>December 2nd, 2015
>>24680190
I don't know why I want to kill myself when I realize I'll die. I don't know man. Half the time I'm here i'm trying to convince myself to stay and I still know I won't kill myself even if I want to. But it doesn't really mattter desu. I'l just go on through this. It won't even matter. Everyone who says you can create meaning by yourself is stupid. Meaning as a concept is impossible. For something to be meaningful it would have to make sense, but if it made sense it would be too simple. I'd just ask why. And then I'd ask myself what I really wanted and I'd realize I didn't want a world that didn't make sense but I still wanted something to matter. Something to be beautiful. Are we all jsut chemicals? And I know I'm trusting the chemicals that we're all chemicals but I'm not just talking about the brain and elements. I'm talking about logic. Everyting we do makes sense. if you put me in a scenario I will always do the most logical thing there is to do. There's nothing special about anything it's all just a math equation. I don't want things to not make sense that would be retarded. But I want something to be more.

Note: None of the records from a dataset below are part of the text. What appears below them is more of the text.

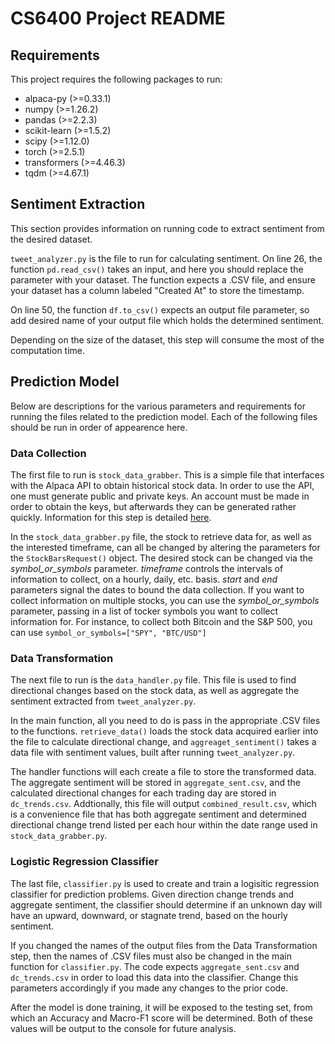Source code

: # CS6400 Project README

## Requirements

This project requires the following packages to run:

- alpaca-py (>=0.33.1)
- numpy (>=1.26.2)
- pandas (>=2.2.3)
- scikit-learn (>=1.5.2)
- scipy (>=1.12.0)
- torch (>=2.5.1)
- transformers (>=4.46.3)
- tqdm (>=4.67.1)

## Sentiment Extraction

This section provides information on running code to extract sentiment from the desired dataset.

`tweet_analyzer.py` is the file to run for calculating sentiment. On line 26, the function `pd.read_csv()` takes an input, and here you should replace the parameter with your dataset. The function expects a .CSV file, and ensure your dataset has a column labeled "Created At" to store the timestamp.

On line 50, the function `df.to_csv()` expects an output file parameter, so add desired name of your output file which holds the determined sentiment.

Depending on the size of the dataset, this step will consume the most of the computation time.

## Prediction Model

Below are descriptions for the various parameters and requirements for running the files related to the prediction model. Each of the following files should be run in order of appearence here.

### Data Collection

The first file to run is `stock_data_grabber`. This is a simple file that interfaces with the Alpaca API to obtain historical stock data. 
In order to use the API, one must generate public and private keys. An account must be made in order to obtain the keys, but afterwards they can be generated rather quickly. Information for this step is detailed [here](https://docs.alpaca.markets/docs/getting-started-with-alpaca-market-data).

In the `stock_data_grabber.py` file, the stock to retrieve data for, as well as the interested timeframe, can all be changed by altering the parameters for the `StockBarsRequest()` object. The desired stock can be changed via the *symbol_or_symbols* parameter. *timeframe* controls the intervals of information to collect, on a hourly, daily, etc. basis. *start* and *end* parameters signal the dates to bound the data collection.
If you want to collect information on multiple stocks, you can use the *symbol_or_symbols* parameter, passing in a list of tocker symbols you want to collect information for. For instance, to collect both Bitcoin and the S&P 500, you can use `symbol_or_symbols=["SPY", "BTC/USD"]`

### Data Transformation

The next file to run is the `data_handler.py` file. This file is used to find directional changes based on the stock data, as well as aggregate the sentiment extracted from `tweet_analyzer.py`.

In the main function, all you need to do is pass in the appropriate .CSV files to the functions. `retrieve_data()` loads the stock data acquired earlier into the file to calculate directional change, and `aggreaget_sentiment()` takes a data file with sentiment values, built after running `tweet_analyzer.py`.

The handler functions will each create a file to store the transformed data. The aggregate sentiment will be stored in `aggregate_sent.csv`, and the calculated directional changes for each trading day are stored in `dc_trends.csv`.
Addtionally, this file will output `combined_result.csv`, which is a convenience file that has both aggregate sentiment and determined directional change trend listed per each hour within the date range used in `stock_data_grabber.py`.

### Logistic Regression Classifier

The last file, `classifier.py` is used to create and train a logisitic regression classifier for prediction problems. Given direction change trends and aggregate sentiment, the classifier should determine if an unknown day will have an upward, downward, or stagnate trend, based on the hourly sentiment.

If you changed the names of the output files from the Data Transformation step, then the names of .CSV files must also be changed in the main function for `classifier.py`. The code expects `aggregate_sent.csv` and `dc_trends.csv` in order to load this data into the classifier. Change this parameters accordingly if you made any changes to the prior code.

After the model is done training, it will be exposed to the testing set, from which an Accuracy and Macro-F1 score will be determined. Both of these values will be output to the console for future analysis.
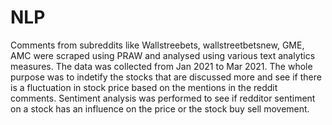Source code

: # NLP
Comments from subreddits like Wallstreebets, wallstreetbetsnew, GME, AMC were scraped using PRAW and analysed using various text analytics measures. The data was collected from Jan 2021 to Mar 2021. The whole purpose was to indetify the stocks that are discussed more and see if there is a fluctuation in stock price based on the mentions in the reddit comments. Sentiment analysis was performed to see if redditor sentiment on a stock has an influence on the price or the stock buy sell movement.
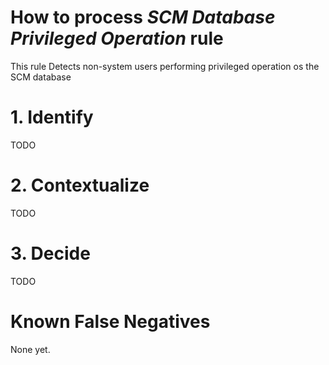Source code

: # How to process *SCM Database Privileged Operation* rule
This rule Detects non-system users performing privileged operation os the SCM database

# 1. Identify
TODO

# 2. Contextualize
TODO

# 3. Decide
TODO

# Known False Negatives
None yet.
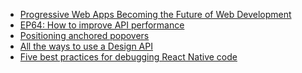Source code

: <!-- daily.dev BOOKMARKS:START -->
- [Progressive Web Apps Becoming the Future of Web Development](https://app.daily.dev/posts/Z8ppVsNin?utm_source=rss&utm_medium=bookmarks&utm_campaign=HXokpWzAezAZPdGcYtCZz)
- [EP64: How to improve API performance](https://app.daily.dev/posts/oaW0QJuyh?utm_source=rss&utm_medium=bookmarks&utm_campaign=HXokpWzAezAZPdGcYtCZz)
- [Positioning anchored popovers](https://app.daily.dev/posts/agVUbjbJx?utm_source=rss&utm_medium=bookmarks&utm_campaign=HXokpWzAezAZPdGcYtCZz)
- [All the ways to use a Design API](https://app.daily.dev/posts/NUNdFfcWx?utm_source=rss&utm_medium=bookmarks&utm_campaign=HXokpWzAezAZPdGcYtCZz)
- [Five best practices for debugging React Native code](https://app.daily.dev/posts/d3GPBunGx?utm_source=rss&utm_medium=bookmarks&utm_campaign=HXokpWzAezAZPdGcYtCZz)
<!-- daily.dev BOOKMARKS:END -->
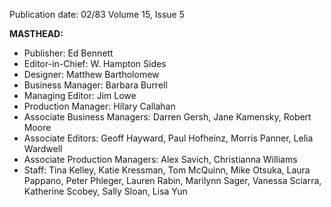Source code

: Publication date: 02/83
Volume 15, Issue 5

**MASTHEAD:**
- Publisher: Ed Bennett
- Editor-in-Chief: W. Hampton Sides
- Designer: Matthew Bartholomew
- Business Manager: Barbara Burrell
- Managing Editor: Jim Lowe
- Production Manager: Hilary Callahan
- Associate Business Managers: Darren Gersh, Jane Kamensky, Robert Moore
- Associate Editors: Geoff Hayward, Paul Hofheinz, Morris Panner, Lelia Wardwell
- Associate Production Managers: Alex Savich, Christianna Williams
- Staff: Tina Kelley, Katie Kressman, Tom McQuinn, Mike Otsuka, Laura Pappano, Peter Phleger, Lauren Rabin, Marilynn Sager, Vanessa Sciarra, Katherine Scobey, Sally Sloan, Lisa Yun

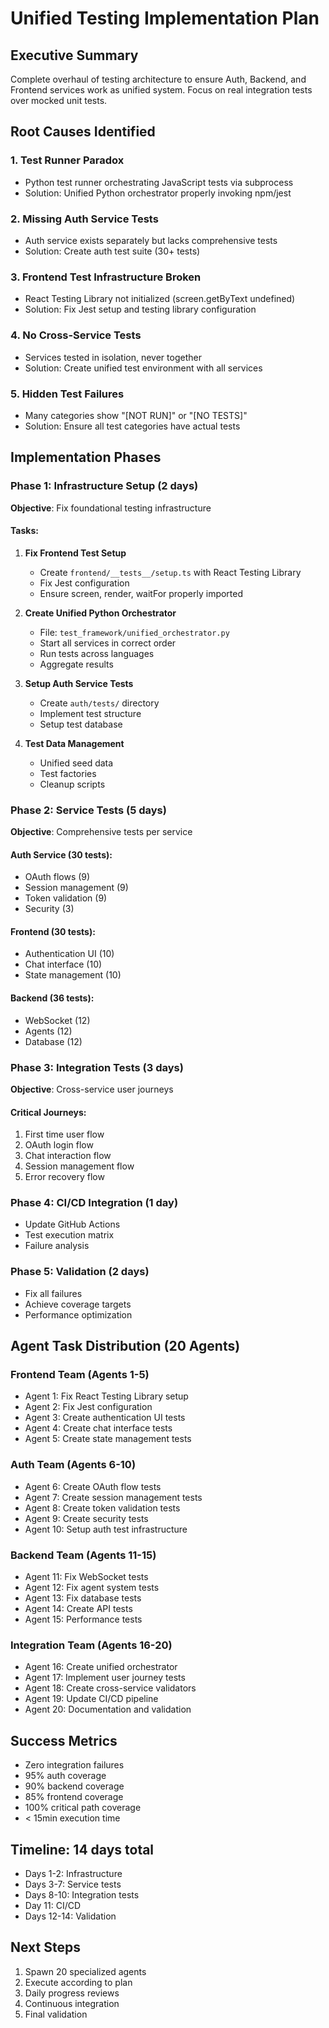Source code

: # Unified Testing Implementation Plan

## Executive Summary
Complete overhaul of testing architecture to ensure Auth, Backend, and Frontend services work as unified system. Focus on real integration tests over mocked unit tests.

## Root Causes Identified

### 1. **Test Runner Paradox**
- Python test runner orchestrating JavaScript tests via subprocess
- Solution: Unified Python orchestrator properly invoking npm/jest

### 2. **Missing Auth Service Tests**  
- Auth service exists separately but lacks comprehensive tests
- Solution: Create auth test suite (30+ tests)

### 3. **Frontend Test Infrastructure Broken**
- React Testing Library not initialized (screen.getByText undefined)
- Solution: Fix Jest setup and testing library configuration

### 4. **No Cross-Service Tests**
- Services tested in isolation, never together
- Solution: Create unified test environment with all services

### 5. **Hidden Test Failures**
- Many categories show "[NOT RUN]" or "[NO TESTS]"
- Solution: Ensure all test categories have actual tests

## Implementation Phases

### Phase 1: Infrastructure Setup (2 days)
**Objective**: Fix foundational testing infrastructure

#### Tasks:
1. **Fix Frontend Test Setup**
   - Create `frontend/__tests__/setup.ts` with React Testing Library
   - Fix Jest configuration
   - Ensure screen, render, waitFor properly imported

2. **Create Unified Python Orchestrator**
   - File: `test_framework/unified_orchestrator.py`
   - Start all services in correct order
   - Run tests across languages
   - Aggregate results

3. **Setup Auth Service Tests**
   - Create `auth/tests/` directory
   - Implement test structure
   - Setup test database

4. **Test Data Management**
   - Unified seed data
   - Test factories
   - Cleanup scripts

### Phase 2: Service Tests (5 days)
**Objective**: Comprehensive tests per service

#### Auth Service (30 tests):
- OAuth flows (9)
- Session management (9)
- Token validation (9)
- Security (3)

#### Frontend (30 tests):
- Authentication UI (10)
- Chat interface (10)
- State management (10)

#### Backend (36 tests):
- WebSocket (12)
- Agents (12)
- Database (12)

### Phase 3: Integration Tests (3 days)
**Objective**: Cross-service user journeys

#### Critical Journeys:
1. First time user flow
2. OAuth login flow
3. Chat interaction flow
4. Session management flow
5. Error recovery flow

### Phase 4: CI/CD Integration (1 day)
- Update GitHub Actions
- Test execution matrix
- Failure analysis

### Phase 5: Validation (2 days)
- Fix all failures
- Achieve coverage targets
- Performance optimization

## Agent Task Distribution (20 Agents)

### Frontend Team (Agents 1-5)
- Agent 1: Fix React Testing Library setup
- Agent 2: Fix Jest configuration
- Agent 3: Create authentication UI tests
- Agent 4: Create chat interface tests
- Agent 5: Create state management tests

### Auth Team (Agents 6-10)
- Agent 6: Create OAuth flow tests
- Agent 7: Create session management tests
- Agent 8: Create token validation tests
- Agent 9: Create security tests
- Agent 10: Setup auth test infrastructure

### Backend Team (Agents 11-15)
- Agent 11: Fix WebSocket tests
- Agent 12: Fix agent system tests
- Agent 13: Fix database tests
- Agent 14: Create API tests
- Agent 15: Performance tests

### Integration Team (Agents 16-20)
- Agent 16: Create unified orchestrator
- Agent 17: Implement user journey tests
- Agent 18: Create cross-service validators
- Agent 19: Update CI/CD pipeline
- Agent 20: Documentation and validation

## Success Metrics
- Zero integration failures
- 95% auth coverage
- 90% backend coverage
- 85% frontend coverage
- 100% critical path coverage
- < 15min execution time

## Timeline: 14 days total
- Days 1-2: Infrastructure
- Days 3-7: Service tests
- Days 8-10: Integration tests
- Day 11: CI/CD
- Days 12-14: Validation

## Next Steps
1. Spawn 20 specialized agents
2. Execute according to plan
3. Daily progress reviews
4. Continuous integration
5. Final validation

I don't know what it is I'm describing but it should be very clear but ethereal. like magic or something where the main character would just be like now I see. but even then it's contrived. See meaning is impossible
>2020 is closer to us than 2010
Hold me
>>24680431
>21000000000 is closer than 2010
That's how time works nigger, you can only go forward.
im so tired mama. so tired...
My Songs About My Cats CD comes in the mail soon. I'm excited.
>>24680572
Ur mum is closer to my dick than ur ass fgt
It still feels like Halloween was yesterday
Its almost 2016 and this year has been nothing but a waste
Time doesn't even effect me anymore days just pass like minutes with barely anything happening to even warrant remembering them
I feel like I'm just forgotten by this uncaring world left to grow old and crumble away letting my years escape from me
>>24680361
that made a lot of sense
>>24681089
>tfw september 1st seems like last week
i didn't have to work today. today was a good day.
>>24680907
Lol nice
You have been muted for 2 seconds, because your comment was not original.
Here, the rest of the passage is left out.